● **What you will do**: Only the lines from the one with "4. branch create의" through the last belong in the output; print them exactly as given below.

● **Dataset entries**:
────
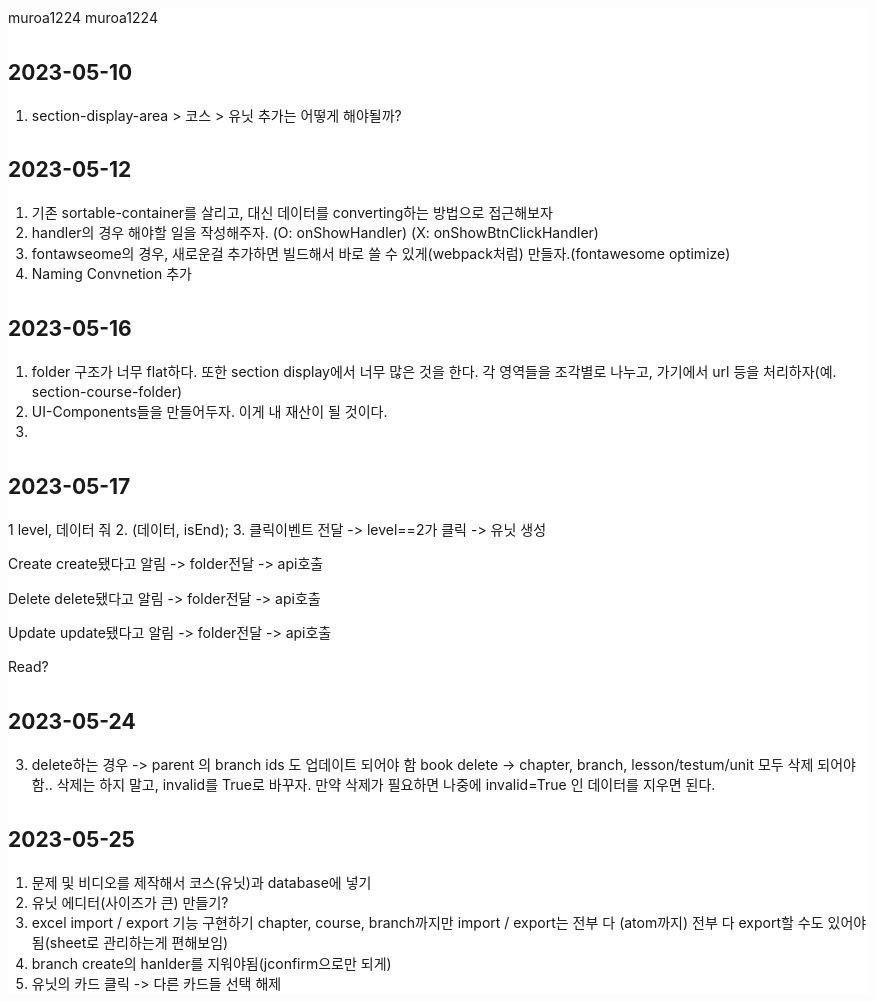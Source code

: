 muroa1224
muroa1224

## 2023-05-10

1. section-display-area > 코스 > 유닛 추가는 어떻게 해야될까?

## 2023-05-12

1. 기존 sortable-container를 살리고, 대신 데이터를 converting하는 방법으로 접근해보자
2. handler의 경우 해야할 일을 작성해주자. (O: onShowHandler) (X: onShowBtnClickHandler)
3. fontawseome의 경우, 새로운걸 추가하면 빌드해서 바로 쓸 수 있게(webpack처럼) 만들자.(fontawesome optimize)
4. Naming Convnetion 추가

## 2023-05-16

1. folder 구조가 너무 flat하다. 또한 section display에서 너무 많은 것을 한다.
   각 영역들을 조각별로 나누고, 가기에서 url 등을 처리하자(예. section-course-folder)
2. UI-Components들을 만들어두자. 이게 내 재산이 될 것이다.
3.

## 2023-05-17

1 level, 데이터 줘 2. (데이터, isEnd); 3. 클릭이벤트 전달 -> level==2가 클릭 -> 유닛 생성

Create
create됐다고 알림 -> folder전달 -> api호출

Delete
delete됐다고 알림 -> folder전달 -> api호출

Update
update됐다고 알림 -> folder전달 -> api호출

Read?

## 2023-05-24




3. delete하는 경우 -> parent 의 branch ids 도 업데이트 되어야 함
   book delete -> chapter, branch, lesson/testum/unit 모두 삭제 되어야함..
   삭제는 하지 말고, invalid를 True로 바꾸자.
   만약 삭제가 필요하면 나중에 invalid=True 인 데이터를 지우면 된다.
   
   

## 2023-05-25

1. 문제 및 비디오를 제작해서 코스(유닛)과 database에 넣기
2. 유닛 에디터(사이즈가 큰) 만들기?
3. excel import / export 기능 구현하기
   chapter, course, branch까지만 import / export는 전부 다 (atom까지)
   전부 다 export할 수도 있어야됨(sheet로 관리하는게 편해보임)
4. branch create의 hanlder를 지워야됨(jconfirm으로만 되게)
5. 유닛의 카드 클릭 -> 다른 카드들 선택 해제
────
● **Response area**:
4. branch create의 hanlder를 지워야됨(jconfirm으로만 되게)
5. 유닛의 카드 클릭 -> 다른 카드들 선택 해제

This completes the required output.